=== LISTED ENTRIES ===
***
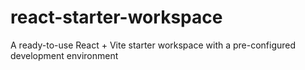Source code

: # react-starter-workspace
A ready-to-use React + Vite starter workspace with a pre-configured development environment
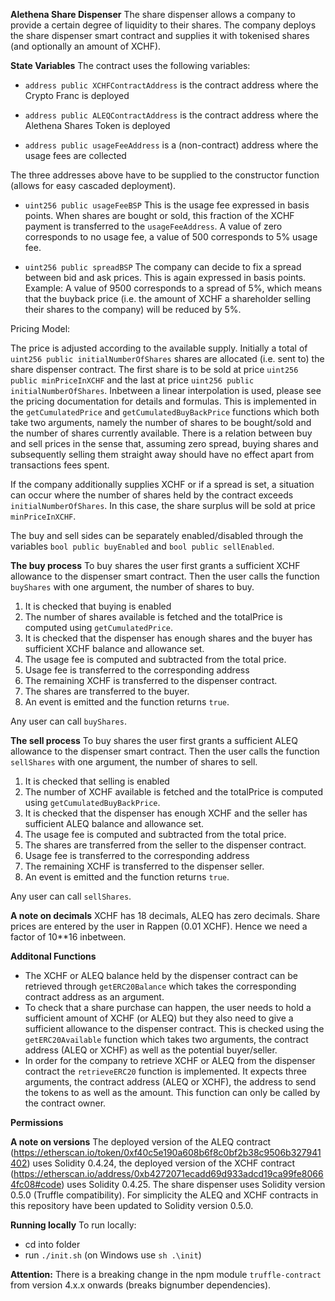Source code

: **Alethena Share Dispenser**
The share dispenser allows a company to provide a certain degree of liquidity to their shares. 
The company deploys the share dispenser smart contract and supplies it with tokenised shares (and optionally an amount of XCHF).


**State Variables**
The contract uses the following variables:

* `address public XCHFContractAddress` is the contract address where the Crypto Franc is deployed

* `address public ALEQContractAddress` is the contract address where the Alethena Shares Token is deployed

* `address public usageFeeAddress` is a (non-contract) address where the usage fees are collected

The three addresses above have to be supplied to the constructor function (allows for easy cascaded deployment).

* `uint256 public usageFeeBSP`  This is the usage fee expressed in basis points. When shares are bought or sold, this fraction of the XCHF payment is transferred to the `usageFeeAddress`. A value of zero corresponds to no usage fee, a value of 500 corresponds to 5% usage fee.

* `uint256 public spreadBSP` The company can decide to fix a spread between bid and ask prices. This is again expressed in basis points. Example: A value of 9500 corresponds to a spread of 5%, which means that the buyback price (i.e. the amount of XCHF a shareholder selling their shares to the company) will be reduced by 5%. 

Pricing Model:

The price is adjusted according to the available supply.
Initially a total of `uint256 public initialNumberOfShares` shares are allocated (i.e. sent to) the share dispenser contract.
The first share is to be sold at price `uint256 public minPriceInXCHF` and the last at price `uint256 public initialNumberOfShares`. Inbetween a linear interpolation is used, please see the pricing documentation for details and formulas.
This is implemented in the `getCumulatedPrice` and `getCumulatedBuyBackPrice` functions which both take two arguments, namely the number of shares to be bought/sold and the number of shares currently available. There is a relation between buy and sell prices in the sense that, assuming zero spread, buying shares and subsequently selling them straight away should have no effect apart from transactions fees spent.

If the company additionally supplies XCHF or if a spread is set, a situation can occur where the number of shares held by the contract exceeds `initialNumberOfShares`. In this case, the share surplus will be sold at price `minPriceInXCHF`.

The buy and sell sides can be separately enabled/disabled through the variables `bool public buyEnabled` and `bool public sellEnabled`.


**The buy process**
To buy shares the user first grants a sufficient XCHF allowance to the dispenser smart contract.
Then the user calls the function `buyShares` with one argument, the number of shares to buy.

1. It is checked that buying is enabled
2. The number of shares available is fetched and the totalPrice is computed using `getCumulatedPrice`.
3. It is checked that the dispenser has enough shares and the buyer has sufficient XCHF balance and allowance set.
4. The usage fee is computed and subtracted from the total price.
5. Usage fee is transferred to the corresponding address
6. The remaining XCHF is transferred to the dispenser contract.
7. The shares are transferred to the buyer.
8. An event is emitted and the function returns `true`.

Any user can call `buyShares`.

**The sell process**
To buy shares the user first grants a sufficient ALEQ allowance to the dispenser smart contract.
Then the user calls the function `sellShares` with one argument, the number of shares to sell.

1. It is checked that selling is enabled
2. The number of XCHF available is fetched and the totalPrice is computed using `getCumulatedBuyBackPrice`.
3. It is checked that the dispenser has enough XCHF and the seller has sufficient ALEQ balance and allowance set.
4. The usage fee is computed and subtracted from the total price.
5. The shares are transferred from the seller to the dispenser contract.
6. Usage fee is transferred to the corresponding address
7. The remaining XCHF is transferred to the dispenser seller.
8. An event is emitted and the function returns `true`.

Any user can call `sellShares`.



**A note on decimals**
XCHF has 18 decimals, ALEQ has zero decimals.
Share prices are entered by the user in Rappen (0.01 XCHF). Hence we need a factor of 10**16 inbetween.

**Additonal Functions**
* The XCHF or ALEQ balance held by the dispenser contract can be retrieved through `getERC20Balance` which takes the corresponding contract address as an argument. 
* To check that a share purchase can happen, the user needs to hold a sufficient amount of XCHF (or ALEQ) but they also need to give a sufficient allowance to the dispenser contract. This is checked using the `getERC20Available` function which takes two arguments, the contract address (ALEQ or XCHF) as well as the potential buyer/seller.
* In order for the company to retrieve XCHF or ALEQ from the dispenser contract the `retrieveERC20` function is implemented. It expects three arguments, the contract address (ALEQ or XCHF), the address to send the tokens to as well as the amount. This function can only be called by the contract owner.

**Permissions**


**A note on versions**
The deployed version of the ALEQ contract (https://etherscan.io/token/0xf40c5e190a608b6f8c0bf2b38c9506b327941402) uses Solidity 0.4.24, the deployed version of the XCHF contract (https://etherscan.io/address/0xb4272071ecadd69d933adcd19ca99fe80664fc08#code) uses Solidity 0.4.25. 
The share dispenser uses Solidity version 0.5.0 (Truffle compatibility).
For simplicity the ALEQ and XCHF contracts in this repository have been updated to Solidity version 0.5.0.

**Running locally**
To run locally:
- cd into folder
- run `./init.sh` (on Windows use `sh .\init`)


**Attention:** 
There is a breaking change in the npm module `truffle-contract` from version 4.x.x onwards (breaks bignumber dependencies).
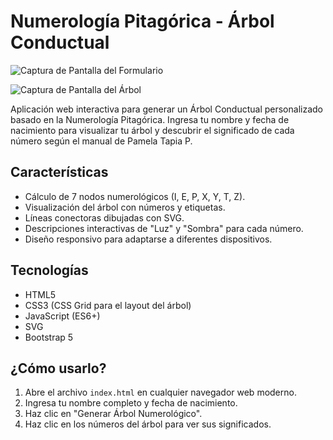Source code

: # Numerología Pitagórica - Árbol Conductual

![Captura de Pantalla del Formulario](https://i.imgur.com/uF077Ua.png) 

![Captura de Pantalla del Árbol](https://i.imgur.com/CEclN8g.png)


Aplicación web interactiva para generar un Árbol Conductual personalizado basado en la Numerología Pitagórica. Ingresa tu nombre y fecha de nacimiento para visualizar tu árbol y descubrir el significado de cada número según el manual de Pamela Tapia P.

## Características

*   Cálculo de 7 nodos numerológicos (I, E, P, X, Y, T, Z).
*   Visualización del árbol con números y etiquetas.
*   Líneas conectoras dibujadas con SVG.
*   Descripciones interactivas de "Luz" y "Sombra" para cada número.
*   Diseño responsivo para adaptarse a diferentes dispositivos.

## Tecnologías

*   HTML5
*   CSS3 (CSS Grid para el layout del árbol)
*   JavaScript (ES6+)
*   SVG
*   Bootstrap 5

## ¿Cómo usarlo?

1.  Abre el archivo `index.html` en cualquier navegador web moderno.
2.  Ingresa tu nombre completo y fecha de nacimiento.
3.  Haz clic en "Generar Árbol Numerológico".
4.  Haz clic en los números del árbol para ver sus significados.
***
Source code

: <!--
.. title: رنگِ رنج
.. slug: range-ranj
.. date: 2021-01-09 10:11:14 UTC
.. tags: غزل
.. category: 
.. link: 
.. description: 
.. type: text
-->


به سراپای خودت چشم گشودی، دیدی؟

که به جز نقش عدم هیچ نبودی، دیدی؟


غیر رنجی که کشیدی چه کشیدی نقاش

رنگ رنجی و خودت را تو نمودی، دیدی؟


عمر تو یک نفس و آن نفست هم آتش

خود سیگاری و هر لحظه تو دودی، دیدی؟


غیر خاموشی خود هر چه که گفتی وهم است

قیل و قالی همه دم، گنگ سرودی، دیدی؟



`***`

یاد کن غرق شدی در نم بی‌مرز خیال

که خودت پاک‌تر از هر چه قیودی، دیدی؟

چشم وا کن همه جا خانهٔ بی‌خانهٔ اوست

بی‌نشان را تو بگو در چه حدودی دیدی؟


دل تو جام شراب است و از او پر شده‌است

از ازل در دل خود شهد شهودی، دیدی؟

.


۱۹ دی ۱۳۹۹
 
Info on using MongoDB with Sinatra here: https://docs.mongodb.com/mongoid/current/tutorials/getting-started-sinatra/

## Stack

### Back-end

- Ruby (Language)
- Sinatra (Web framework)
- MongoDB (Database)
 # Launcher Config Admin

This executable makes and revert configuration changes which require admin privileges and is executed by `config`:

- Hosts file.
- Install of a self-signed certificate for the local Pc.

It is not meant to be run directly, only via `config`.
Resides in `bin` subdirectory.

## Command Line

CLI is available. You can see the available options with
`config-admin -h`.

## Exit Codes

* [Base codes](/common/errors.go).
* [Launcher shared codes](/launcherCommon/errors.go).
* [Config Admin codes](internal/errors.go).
***
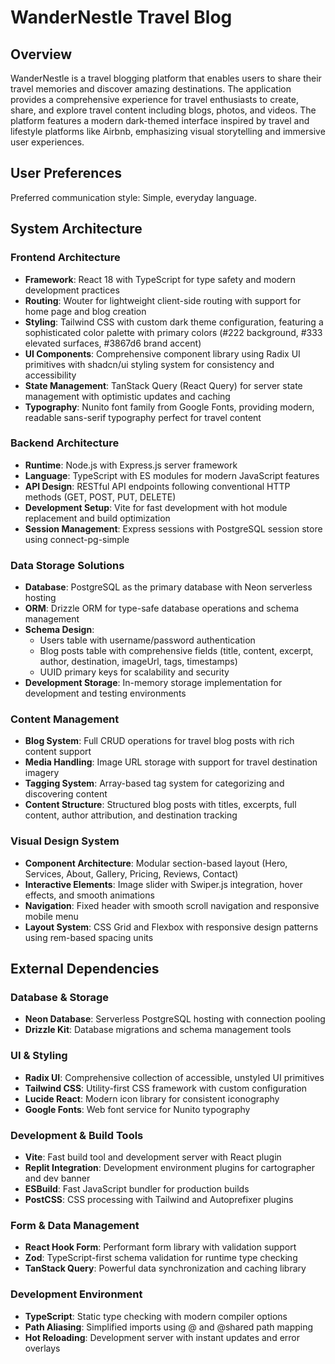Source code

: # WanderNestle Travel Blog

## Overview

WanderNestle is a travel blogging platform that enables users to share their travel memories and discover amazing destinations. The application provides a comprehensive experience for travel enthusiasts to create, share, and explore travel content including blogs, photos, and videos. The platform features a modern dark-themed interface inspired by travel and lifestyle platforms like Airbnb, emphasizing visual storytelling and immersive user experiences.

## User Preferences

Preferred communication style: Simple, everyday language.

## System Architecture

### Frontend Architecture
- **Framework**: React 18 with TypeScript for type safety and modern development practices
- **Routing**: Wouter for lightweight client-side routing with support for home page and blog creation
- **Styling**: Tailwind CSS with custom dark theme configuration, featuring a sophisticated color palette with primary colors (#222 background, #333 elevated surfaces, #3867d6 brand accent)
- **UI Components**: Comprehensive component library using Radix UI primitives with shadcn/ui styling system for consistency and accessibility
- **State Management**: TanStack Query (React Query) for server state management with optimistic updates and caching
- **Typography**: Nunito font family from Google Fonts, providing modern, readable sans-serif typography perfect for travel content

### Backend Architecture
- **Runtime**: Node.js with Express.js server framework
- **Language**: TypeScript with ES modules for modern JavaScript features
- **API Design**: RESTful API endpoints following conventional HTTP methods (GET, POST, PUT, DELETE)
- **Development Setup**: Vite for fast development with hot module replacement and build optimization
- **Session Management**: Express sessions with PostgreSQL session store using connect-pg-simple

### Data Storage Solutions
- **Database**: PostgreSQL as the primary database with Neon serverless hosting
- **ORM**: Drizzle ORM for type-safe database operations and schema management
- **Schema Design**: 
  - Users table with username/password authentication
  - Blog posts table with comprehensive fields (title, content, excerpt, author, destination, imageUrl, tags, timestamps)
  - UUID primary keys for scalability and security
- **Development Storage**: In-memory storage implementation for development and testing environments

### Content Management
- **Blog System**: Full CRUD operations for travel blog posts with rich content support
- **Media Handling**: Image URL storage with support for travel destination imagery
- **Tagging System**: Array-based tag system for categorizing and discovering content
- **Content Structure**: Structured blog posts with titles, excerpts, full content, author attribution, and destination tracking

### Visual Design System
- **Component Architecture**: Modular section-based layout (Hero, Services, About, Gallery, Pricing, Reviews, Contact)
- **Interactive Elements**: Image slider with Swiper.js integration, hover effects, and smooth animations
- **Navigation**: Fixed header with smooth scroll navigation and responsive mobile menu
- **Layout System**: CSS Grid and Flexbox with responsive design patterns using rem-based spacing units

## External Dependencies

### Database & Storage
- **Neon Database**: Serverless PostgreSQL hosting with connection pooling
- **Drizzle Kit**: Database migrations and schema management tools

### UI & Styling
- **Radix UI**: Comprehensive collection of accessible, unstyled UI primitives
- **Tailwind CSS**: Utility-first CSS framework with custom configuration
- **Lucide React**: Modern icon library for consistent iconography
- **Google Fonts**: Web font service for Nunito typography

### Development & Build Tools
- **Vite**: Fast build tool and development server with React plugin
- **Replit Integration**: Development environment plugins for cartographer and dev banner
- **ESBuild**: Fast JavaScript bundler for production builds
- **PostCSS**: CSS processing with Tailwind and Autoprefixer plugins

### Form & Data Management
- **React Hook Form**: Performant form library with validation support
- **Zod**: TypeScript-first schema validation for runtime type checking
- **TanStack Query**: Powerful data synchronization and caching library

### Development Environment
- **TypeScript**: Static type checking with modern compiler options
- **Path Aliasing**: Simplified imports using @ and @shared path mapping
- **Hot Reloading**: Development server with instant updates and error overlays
***
The range runs from the line above containing "- **Drizzle Kit**: Database" to the line containing "- **Hot Reloading**: Development", inclusive. Restate those lines word for word and no others.

- **Drizzle Kit**: Database migrations and schema management tools

### UI & Styling
- **Radix UI**: Comprehensive collection of accessible, unstyled UI primitives
- **Tailwind CSS**: Utility-first CSS framework with custom configuration
- **Lucide React**: Modern icon library for consistent iconography
- **Google Fonts**: Web font service for Nunito typography

### Development & Build Tools
- **Vite**: Fast build tool and development server with React plugin
- **Replit Integration**: Development environment plugins for cartographer and dev banner
- **ESBuild**: Fast JavaScript bundler for production builds
- **PostCSS**: CSS processing with Tailwind and Autoprefixer plugins

### Form & Data Management
- **React Hook Form**: Performant form library with validation support
- **Zod**: TypeScript-first schema validation for runtime type checking
- **TanStack Query**: Powerful data synchronization and caching library

### Development Environment
- **TypeScript**: Static type checking with modern compiler options
- **Path Aliasing**: Simplified imports using @ and @shared path mapping
- **Hot Reloading**: Development server with instant updates and error overlays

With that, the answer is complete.